Does telling someone what Jesus did for us do the trick? I think not. In some ways it only pushes the fog of depression on to the other even moreso. In other words, "Well, if Jesus did that for you, why won't he for me? There must be something wrong with me."

I've found that despite my best wishes and strongest desires, the thing I can do, the only thing I can do, is listen in those situations. It is not my first thought. I figure I can talk my way thorough it all. I can not. I, with great effort, can liten. Often this is what the depressed needs most of all. They need a confidant, someone who can hear them, not just listen at that, but hear them.

Can we do that?

What does the Bible say about this?

In the process of writing this, I switched over for a quick google about what the Bible says about suicide. The first site I went to talks only about what the Bible says about suicide and eternal destination. I have to tell you, were I depressed enough to be having thoughts of my own demise, I wouldn't be in the mood to hear those conversations. Where is the hope there? Hope that this all has meaning or that whatever I can't control or change will one day indeed be controlled or changed? That's, I believe, what suicidal people are looking for, though I could be so far wrong.

A quick definition of depression is in order. Depression is a mental disorder where the person is in a low mood accompanied by low self-esteem and loss of interest in enjoyable activities. Depressive illness is generally not understood by those who have never been affected and can create varying responses from their friends and loved ones suffering from this weakening disorder. A mental illness of any kind frightens people and they often do not know how to react when faced with the problem themselves or with others. My mother used to say that anyone who was depressed obviously didn't have the joy of the Lord in them. I was depressed with that tact, I must say.

Trafficing in other sites brought me this, which I should have known: God is the author of life and it is his to take and his to give. It is no our's. I believe that with my inner being, but what does that say to those who are so down they want to end it?
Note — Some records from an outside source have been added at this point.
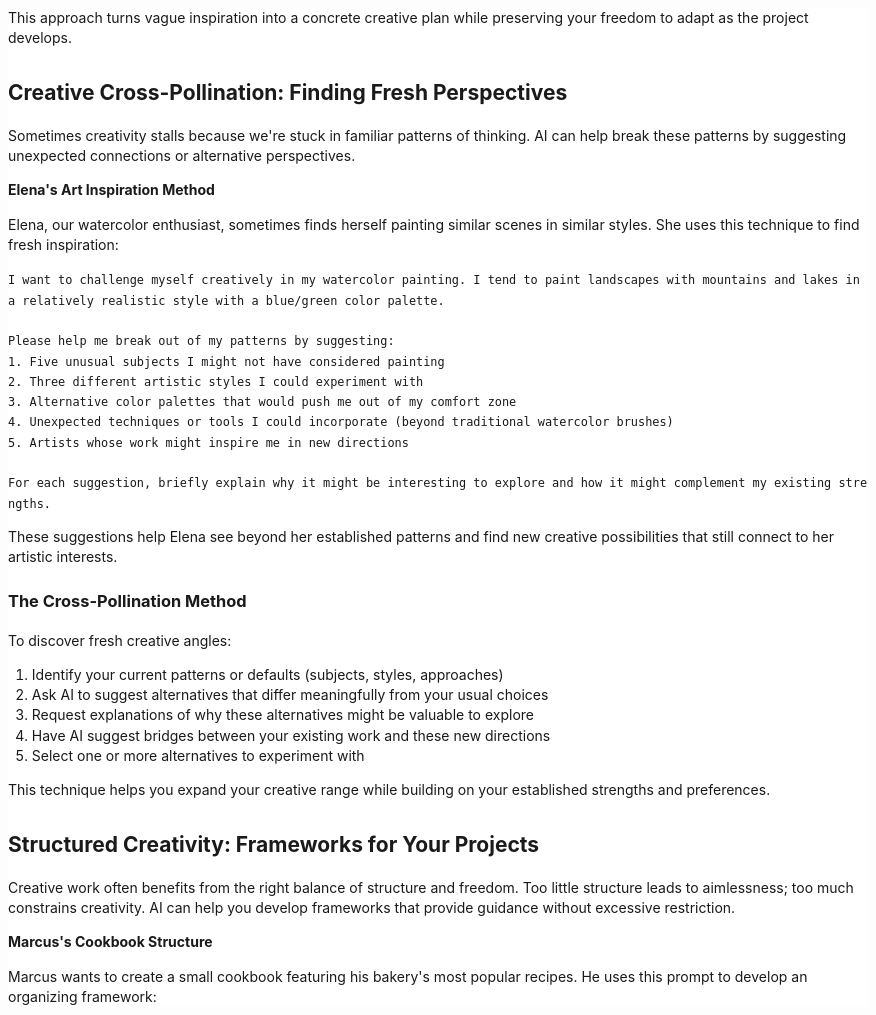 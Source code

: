 This approach turns vague inspiration into a concrete creative plan while preserving your freedom to adapt as the project develops.

## Creative Cross-Pollination: Finding Fresh Perspectives

Sometimes creativity stalls because we're stuck in familiar patterns of thinking. AI can help break these patterns by suggesting unexpected connections or alternative perspectives.

**Elena's Art Inspiration Method**

Elena, our watercolor enthusiast, sometimes finds herself painting similar scenes in similar styles. She uses this technique to find fresh inspiration:

```
I want to challenge myself creatively in my watercolor painting. I tend to paint landscapes with mountains and lakes in a relatively realistic style with a blue/green color palette.

Please help me break out of my patterns by suggesting:
1. Five unusual subjects I might not have considered painting
2. Three different artistic styles I could experiment with
3. Alternative color palettes that would push me out of my comfort zone
4. Unexpected techniques or tools I could incorporate (beyond traditional watercolor brushes)
5. Artists whose work might inspire me in new directions

For each suggestion, briefly explain why it might be interesting to explore and how it might complement my existing strengths.
```

These suggestions help Elena see beyond her established patterns and find new creative possibilities that still connect to her artistic interests.

### The Cross-Pollination Method

To discover fresh creative angles:

1. Identify your current patterns or defaults (subjects, styles, approaches)
2. Ask AI to suggest alternatives that differ meaningfully from your usual choices
3. Request explanations of why these alternatives might be valuable to explore
4. Have AI suggest bridges between your existing work and these new directions
5. Select one or more alternatives to experiment with

This technique helps you expand your creative range while building on your established strengths and preferences.

## Structured Creativity: Frameworks for Your Projects

Creative work often benefits from the right balance of structure and freedom. Too little structure leads to aimlessness; too much constrains creativity. AI can help you develop frameworks that provide guidance without excessive restriction.

**Marcus's Cookbook Structure**

Marcus wants to create a small cookbook featuring his bakery's most popular recipes. He uses this prompt to develop an organizing framework:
In the end of my search, I find myself right back at the beginning. If being depressed and wanting to end suffering is the goal, if being depressed stems from loneliness and the feeling there is no one to talk to, if feeling a loss of control is what is the driving force in the feeling, there can be but one answer.

Jesus is my confidant. Jesus is my control. Jesus is my hope. Without him I have none of the above. I really don't. I can't fix myself, change myself, go on at all. He is my confidant. He is my friend. He is everything I have. I love my wife, my kids, my dogs (suddenly this is a country music song), but the love I have for Jesus is enough to sustain me when all else will fail.
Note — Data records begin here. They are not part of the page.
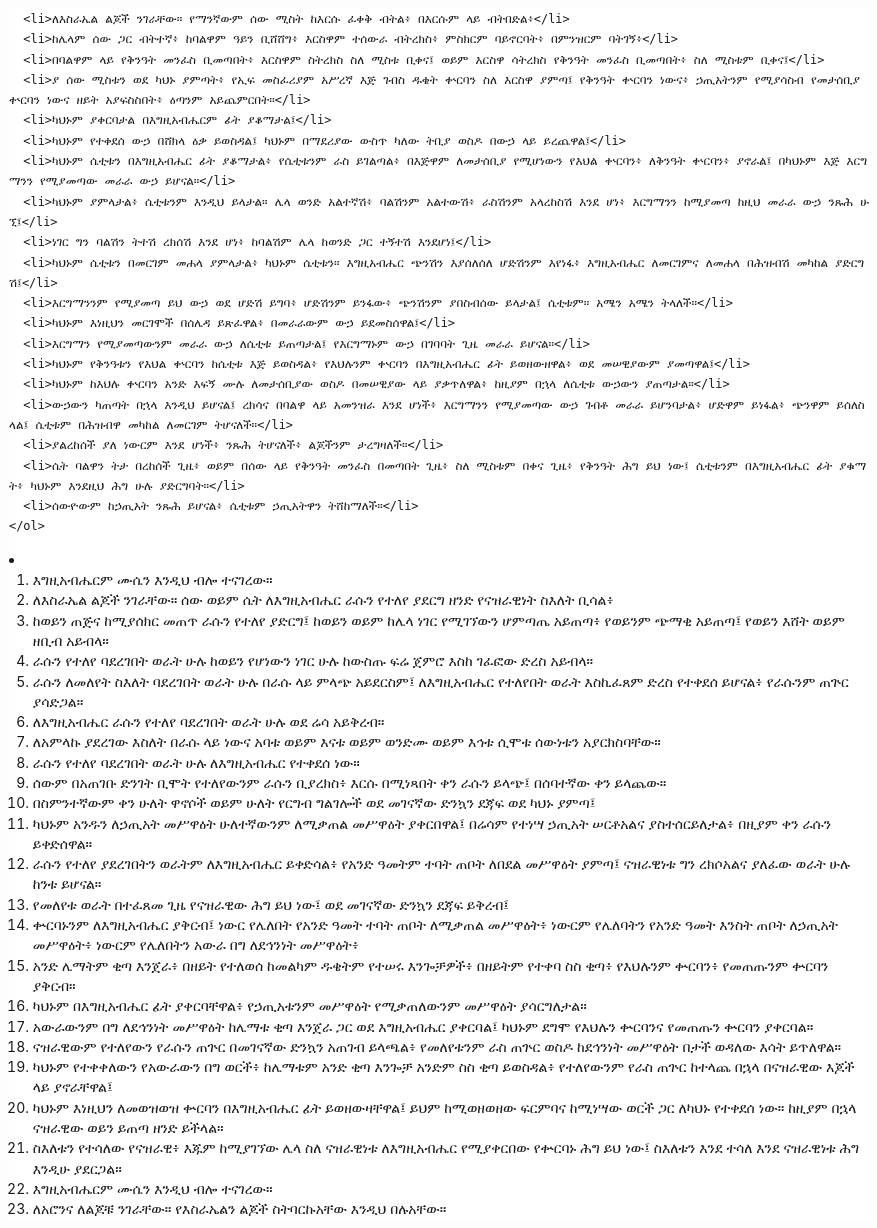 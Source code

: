       <li>ለእስራኤል ልጆች ንገራቸው። የማንኛውም ሰው ሚስት ከእርሱ ፈቀቅ ብትል፥ በእርሱም ላይ ብትበድል፥</li>
      <li>ከሌላም ሰው ጋር ብትተኛ፥ ከባልዋም ዓይን ቢሸሸግ፥ እርስዋም ተሰውራ ብትረክስ፥ ምስክርም ባይኖርባት፥ በምንዝርም ባትገኝ፥</li>
      <li>በባልዋም ላይ የቅንዓት መንፈስ ቢመጣበት፥ እርስዋም ስትረክስ ስለ ሚስቱ ቢቀና፤ ወይም እርስዋ ሳትረክስ የቅንዓት መንፈስ ቢመጣበት፥ ስለ ሚስቱም ቢቀና፤</li>
      <li>ያ ሰው ሚስቱን ወደ ካህኑ ያምጣት፥ የኢፍ መስፈሪያም አሥረኛ እጅ ገብስ ዱቄት ቍርባን ስለ እርስዋ ያምጣ፤ የቅንዓት ቍርባን ነውና፥ ኃጢአትንም የሚያሳስብ የመታሰቢያ ቍርባን ነውና ዘይት አያፍስስበት፥ ዕጣንም አይጨምርበት።</li>
      <li>ካህኑም ያቀርባታል በእግዚአብሔርም ፊት ያቆማታል፤</li>
      <li>ካህኑም የተቀደሰ ውኃ በሸክላ ዕቃ ይወስዳል፤ ካህኑም በማደሪያው ውስጥ ካለው ትቢያ ወስዶ በውኃ ላይ ይረጨዋል፤</li>
      <li>ካህኑም ሴቲቱን በእግዚአብሔር ፊት ያቆማታል፥ የሴቲቱንም ራስ ይገልጣል፥ በእጅዋም ለመታሰቢያ የሚሆነውን የእህል ቍርባን፥ ለቅንዓት ቍርባን፥ ያኖራል፤ በካህኑም እጅ እርግማንን የሚያመጣው መራራ ውኃ ይሆናል።</li>
      <li>ካህኑም ያምላታል፥ ሴቲቱንም እንዲህ ይላታል። ሌላ ወንድ አልተኛሽ፥ ባልሽንም አልተውሽ፥ ራስሽንም አላረከስሽ እንደ ሆነ፥ እርግማንን ከሚያመጣ ከዚህ መራራ ውኃ ንጹሕ ሁኚ፤</li>
      <li>ነገር ግን ባልሽን ትተሽ ረክሰሽ እንደ ሆነ፥ ከባልሽም ሌላ ከወንድ ጋር ተኝተሽ እንደሆነ፤</li>
      <li>ካህኑም ሴቲቱን በመርገም መሐላ ያምላታል፥ ካህኑም ሴቲቱን። እግዚአብሔር ጭንሽን እያሰለሰለ ሆድሽንም እየነፋ፥ እግዚአብሔር ለመርገምና ለመሐላ በሕዝብሽ መካከል ያድርግሽ፤</li>
      <li>እርግማንንም የሚያመጣ ይህ ውኃ ወደ ሆድሽ ይግባ፥ ሆድሽንም ይንፋው፥ ጭንሽንም ያበስብሰው ይላታል፤ ሴቲቱም። አሜን አሜን ትላለች።</li>
      <li>ካህኑም እነዚህን መርገሞች በሰሌዳ ይጽፈዋል፥ በመራራውም ውኃ ይደመስሰዋል፤</li>
      <li>እርግማን የሚያመጣውንም መራራ ውኃ ለሴቲቱ ይጠጣታል፤ የእርግማኑም ውኃ በገባባት ጊዜ መራራ ይሆናል።</li>
      <li>ካህኑም የቅንዓቱን የእህል ቍርባን ከሴቲቱ እጅ ይወስዳል፥ የእህሉንም ቍርባን በእግዚአብሔር ፊት ይወዘውዘዋል፥ ወደ መሠዊያውም ያመጣዋል፤</li>
      <li>ካህኑም ከእህሉ ቍርባን አንድ እፍኝ ሙሉ ለመታሰቢያው ወስዶ በመሠዊያው ላይ ያቃጥለዋል፥ ከዚያም በኋላ ለሴቲቱ ውኃውን ያጠጣታል።</li>
      <li>ውኃውን ካጠጣት በኋላ እንዲህ ይሆናል፤ ረክሳና በባልዋ ላይ አመንዝራ እንደ ሆነች፥ እርግማንን የሚያመጣው ውኃ ገብቶ መራራ ይሆንባታል፥ ሆድዋም ይነፋል፥ ጭንዋም ይሰለስላል፤ ሴቲቱም በሕዝብዋ መካከል ለመርገም ትሆናለች።</li>
      <li>ያልረከሰች ያለ ነውርም እንደ ሆነች፥ ንጹሕ ትሆናለች፥ ልጆችንም ታረግዛለች።</li>
      <li>ሴት ባልዋን ትታ በረከሰች ጊዜ፥ ወይም በሰው ላይ የቅንዓት መንፈስ በመጣበት ጊዜ፥ ስለ ሚስቱም በቀና ጊዜ፥ የቅንዓት ሕግ ይህ ነው፤ ሴቲቱንም በእግዚአብሔር ፊት ያቁማት፥ ካህኑም እንደዚህ ሕግ ሁሉ ያድርግባት።</li>
      <li>ሰውዮውም ከኃጢአት ንጹሕ ይሆናል፥ ሴቲቱም ኃጢአትዋን ትሸከማለች።</li>
    </ol>
  </li>
  <li>
    <ol>
      <li>እግዚአብሔርም ሙሴን እንዲህ ብሎ ተናገረው።</li>
      <li>ለእስራኤል ልጆች ንገራቸው። ሰው ወይም ሴት ለእግዚአብሔር ራሱን የተለየ ያደርግ ዘንድ የናዝራዊነት ስእለት ቢሳል፥</li>
      <li>ከወይን ጠጅና ከሚያሰክር መጠጥ ራሱን የተለየ ያድርግ፤ ከወይን ወይም ከሌላ ነገር የሚገኘውን ሆምጣጤ አይጠጣ፥ የወይንም ጭማቂ አይጠጣ፤ የወይን እሸት ወይም ዘቢብ አይብላ።</li>
      <li>ራሱን የተለየ ባደረገበት ወራት ሁሉ ከወይን የሆነውን ነገር ሁሉ ከውስጡ ፍሬ ጀምሮ እስከ ገፈፎው ድረስ አይብላ።</li>
      <li>ራሱን ለመለየት ስእለት ባደረገበት ወራት ሁሉ በራሱ ላይ ምላጭ አይደርስም፤ ለእግዚአብሔር የተለየበት ወራት እስኪፈጸም ድረስ የተቀደሰ ይሆናል፥ የራሱንም ጠጕር ያሳድጋል።</li>
      <li>ለእግዚአብሔር ራሱን የተለየ ባደረገበት ወራት ሁሉ ወደ ሬሳ አይቅረብ።</li>
      <li>ለአምላኩ ያደረገው እስለት በራሱ ላይ ነውና አባቱ ወይም እናቱ ወይም ወንድሙ ወይም እኅቱ ሲሞቱ ሰውነቱን አያርክስባቸው።</li>
      <li>ራሱን የተለየ ባደረገበት ወራት ሁሉ ለእግዚአብሔር የተቀደሰ ነው።</li>
      <li>ሰውም በአጠገቡ ድንገት ቢሞት የተለየውንም ራሱን ቢያረክስ፥ እርሱ በሚነጻበት ቀን ራሱን ይላጭ፤ በሰባተኛው ቀን ይላጨው።</li>
      <li>በስምንተኛውም ቀን ሁለት ዋኖሶች ወይም ሁለት የርግብ ግልገሎች ወደ መገናኛው ድንኳን ደጃፍ ወደ ካህኑ ያምጣ፤</li>
      <li>ካህኑም አንዱን ለኃጢአት መሥዋዕት ሁለተኛውንም ለሚቃጠል መሥዋዕት ያቀርበዋል፤ በሬሳም የተነሣ ኃጢአት ሠርቶአልና ያስተሰርይለታል፥ በዚያም ቀን ራሱን ይቀድሰዋል።</li>
      <li>ራሱን የተለየ ያደረገበትን ወራትም ለእግዚአብሔር ይቀድሳል፥ የአንድ ዓመትም ተባት ጠቦት ለበደል መሥዋዕት ያምጣ፤ ናዝራዊነቱ ግን ረክሶአልና ያለፈው ወራት ሁሉ ከንቱ ይሆናል።</li>
      <li>የመለየቱ ወራት በተፈጸመ ጊዜ የናዝራዊው ሕግ ይህ ነው፤ ወደ መገናኛው ድንኳን ደጃፍ ይቅረብ፤</li>
      <li>ቍርባኑንም ለእግዚአብሔር ያቅርብ፤ ነውር የሌለበት የአንድ ዓመት ተባት ጠቦት ለሚቃጠል መሥዋዕት፥ ነውርም የሌለባትን የአንድ ዓመት እንስት ጠቦት ለኃጢአት መሥዋዕት፥ ነውርም የሌለበትን አውራ በግ ለደኅንነት መሥዋዕት፥</li>
      <li>አንድ ሌማትም ቂጣ እንጀራ፥ በዘይት የተለወሰ ከመልካም ዱቄትም የተሠሩ እንጐቻዎች፥ በዘይትም የተቀባ ስስ ቂጣ፥ የእህሉንም ቍርባን፥ የመጠጡንም ቍርባን ያቅርብ።</li>
      <li>ካህኑም በእግዚአብሔር ፊት ያቀርባቸዋል፥ የኃጢአቱንም መሥዋዕት የሚቃጠለውንም መሥዋዕት ያሳርግለታል።</li>
      <li>አውራውንም በግ ለደኅንነት መሥዋዕት ከሌማቱ ቂጣ እንጀራ ጋር ወደ እግዚአብሔር ያቀርባል፤ ካህኑም ደግሞ የእህሉን ቍርባንና የመጠጡን ቍርባን ያቀርባል።</li>
      <li>ናዝራዊውም የተለየውን የራሱን ጠጕር በመገናኛው ድንኳን አጠገብ ይላጫል፥ የመለየቱንም ራስ ጠጕር ወስዶ ከደኅንነት መሥዋዕት በታች ወዳለው እሳት ይጥለዋል።</li>
      <li>ካህኑም የተቀቀለውን የአውራውን በግ ወርች፥ ከሌማቱም አንድ ቂጣ እንጐቻ አንድም ስስ ቂጣ ይወስዳል፥ የተለየውንም የራስ ጠጕር ከተላጨ በኋላ በናዝራዊው እጆች ላይ ያኖራቸዋል፤</li>
      <li>ካህኑም እነዚህን ለመወዝወዝ ቍርባን በእግዚአብሔር ፊት ይወዘውዛቸዋል፤ ይህም ከሚወዘወዘው ፍርምባና ከሚነሣው ወርች ጋር ለካህኑ የተቀደሰ ነው። ከዚያም በኋላ ናዝራዊው ወይን ይጠጣ ዘንድ ይችላል።</li>
      <li>ስእለቱን የተሳለው የናዝራዊ፥ እጁም ከሚያገኘው ሌላ ስለ ናዝራዊነቱ ለእግዚአብሔር የሚያቀርበው የቍርባኑ ሕግ ይህ ነው፤ ስእለቱን እንደ ተሳለ እንደ ናዝራዊነቱ ሕግ እንዲሁ ያደርጋል።</li>
      <li>እግዚአብሔርም ሙሴን እንዲህ ብሎ ተናገረው።</li>
      <li>ለአሮንና ለልጆቹ ንገራቸው። የእስራኤልን ልጆች ስትባርኩአቸው እንዲህ በሉአቸው።</li>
Celebrity or not, that is what I must tell anyone who feels as if life is a losing proposition. It's not about getting right with God, for the fundamentalists. It's not about anti-depressent drugs for those who seek a more liberal way. King David, a man of God's own heart, wrote this: "When I kept silent, my bones grew old Through my groaning all the day long. For day and night Your hand was heavy upon me; My vitality was turned into the drought of summer." If that isn't depression, what is it?

But God was there for him, and he was lifted out of that state.

All of this is about a savior who saves on this side of the River Jordan as well as the other side.

There but for the grace of God go I.